This second year of funding expands Dr. Bochukova's work to understand how genetic variants outside the PWS region influence the frequency and severity of symptoms associated with PWS.
Dr. Theresa Strong, Director of Research Programs, shares details on this project in this short video clip.
Prader-Willi syndrome is a complex genetic disease associated with the loss or lack of expression of multiple genes (some present in multiple copies) in the Prader-Willi critical region on chromosome 15q11-13. Despite all (or nearly all) PWS patients having lost the same genes, the characteristics of the disease are highly variable from patient to patient. To a great extent, this variability it is due to variation in genes outside of the PWS critical region which make up more than 99.9% of the genome.
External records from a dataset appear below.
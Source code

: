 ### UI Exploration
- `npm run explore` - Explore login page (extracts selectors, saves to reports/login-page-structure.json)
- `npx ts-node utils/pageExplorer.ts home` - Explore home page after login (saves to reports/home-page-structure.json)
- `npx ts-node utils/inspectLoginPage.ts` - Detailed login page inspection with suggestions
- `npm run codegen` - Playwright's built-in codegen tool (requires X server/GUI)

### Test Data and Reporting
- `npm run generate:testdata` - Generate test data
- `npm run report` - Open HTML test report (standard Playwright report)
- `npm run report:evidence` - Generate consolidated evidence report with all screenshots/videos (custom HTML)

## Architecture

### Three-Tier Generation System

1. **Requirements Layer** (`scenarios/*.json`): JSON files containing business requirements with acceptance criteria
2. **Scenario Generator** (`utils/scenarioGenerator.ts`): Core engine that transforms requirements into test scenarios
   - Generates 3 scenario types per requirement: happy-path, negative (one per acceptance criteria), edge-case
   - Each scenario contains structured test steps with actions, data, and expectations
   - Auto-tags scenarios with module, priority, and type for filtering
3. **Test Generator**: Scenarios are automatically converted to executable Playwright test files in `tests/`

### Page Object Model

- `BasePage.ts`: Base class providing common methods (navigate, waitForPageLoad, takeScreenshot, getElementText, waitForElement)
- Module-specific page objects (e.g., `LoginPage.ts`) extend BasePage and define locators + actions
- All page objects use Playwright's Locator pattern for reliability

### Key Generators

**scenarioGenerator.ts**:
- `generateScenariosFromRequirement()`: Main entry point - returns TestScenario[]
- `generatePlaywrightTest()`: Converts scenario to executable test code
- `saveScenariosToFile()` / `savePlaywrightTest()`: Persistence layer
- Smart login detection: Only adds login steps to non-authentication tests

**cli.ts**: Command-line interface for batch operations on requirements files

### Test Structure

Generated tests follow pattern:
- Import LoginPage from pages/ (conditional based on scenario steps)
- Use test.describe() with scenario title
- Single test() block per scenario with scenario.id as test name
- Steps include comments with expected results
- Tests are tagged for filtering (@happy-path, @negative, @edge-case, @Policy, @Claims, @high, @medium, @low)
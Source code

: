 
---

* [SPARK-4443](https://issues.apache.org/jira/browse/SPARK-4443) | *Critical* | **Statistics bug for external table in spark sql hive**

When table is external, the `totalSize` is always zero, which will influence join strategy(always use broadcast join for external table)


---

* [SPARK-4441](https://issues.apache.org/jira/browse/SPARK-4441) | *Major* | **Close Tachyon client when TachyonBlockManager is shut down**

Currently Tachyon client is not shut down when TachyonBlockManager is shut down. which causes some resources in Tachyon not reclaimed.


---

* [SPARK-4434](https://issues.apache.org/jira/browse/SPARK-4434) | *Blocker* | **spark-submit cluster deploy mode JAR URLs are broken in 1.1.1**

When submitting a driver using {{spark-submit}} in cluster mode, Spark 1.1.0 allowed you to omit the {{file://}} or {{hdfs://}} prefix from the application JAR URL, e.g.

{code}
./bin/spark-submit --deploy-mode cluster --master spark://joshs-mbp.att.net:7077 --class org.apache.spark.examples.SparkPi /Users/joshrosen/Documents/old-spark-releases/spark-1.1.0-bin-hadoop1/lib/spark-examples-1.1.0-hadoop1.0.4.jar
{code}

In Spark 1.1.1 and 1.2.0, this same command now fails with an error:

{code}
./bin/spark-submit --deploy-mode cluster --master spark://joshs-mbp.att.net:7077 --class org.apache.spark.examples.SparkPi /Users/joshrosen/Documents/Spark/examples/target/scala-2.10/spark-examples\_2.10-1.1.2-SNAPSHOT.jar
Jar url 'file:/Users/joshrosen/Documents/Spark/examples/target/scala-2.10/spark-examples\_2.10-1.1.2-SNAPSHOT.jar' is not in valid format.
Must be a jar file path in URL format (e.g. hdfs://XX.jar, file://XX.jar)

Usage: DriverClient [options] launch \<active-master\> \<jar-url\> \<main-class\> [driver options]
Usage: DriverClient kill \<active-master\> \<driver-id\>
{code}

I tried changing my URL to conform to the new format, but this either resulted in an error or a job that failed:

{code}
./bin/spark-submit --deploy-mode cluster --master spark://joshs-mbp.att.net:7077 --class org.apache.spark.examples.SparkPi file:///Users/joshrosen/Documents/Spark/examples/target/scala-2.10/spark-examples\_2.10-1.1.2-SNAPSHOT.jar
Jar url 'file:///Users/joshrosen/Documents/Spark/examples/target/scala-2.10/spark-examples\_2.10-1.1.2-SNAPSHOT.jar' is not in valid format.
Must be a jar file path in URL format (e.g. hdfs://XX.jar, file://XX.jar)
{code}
In order to understand these genetic contributions to the severity and complexity of the disease, it was critical to first assemble a large population of PWS patients and for each to extensively measure and assess the clinical features of the disease and to generate extensive genetic data. We have assembled a population of nearly 160 PWS patients, and for each accurately measured 39 biochemical, metabolic, behavioral, physical characteristics and also identified their genetic makeup at more than 4 million positions across all their chromosomes. The research proposed here involves conducting some very complicated genetic analysis in which we will evaluate how variation at each of these >4 million chromosomal positions is related to variation in the measured biochemical, metabolic, behavioral and physical characteristics of these patients. We will extend this analysis to additional 50 patients from the PWS Registry and the PWS Genome Pilot Project, which will increase the power to detect strong genetic signals, and potentially refine the regions of interest. The goals of this analysis include: increasing understanding of genetic contributions to the severity and complexity of PWS from genes outside the Prader-Willi critical region but, importantly, the potential to identify new targets for therapeutic intervention in PWS.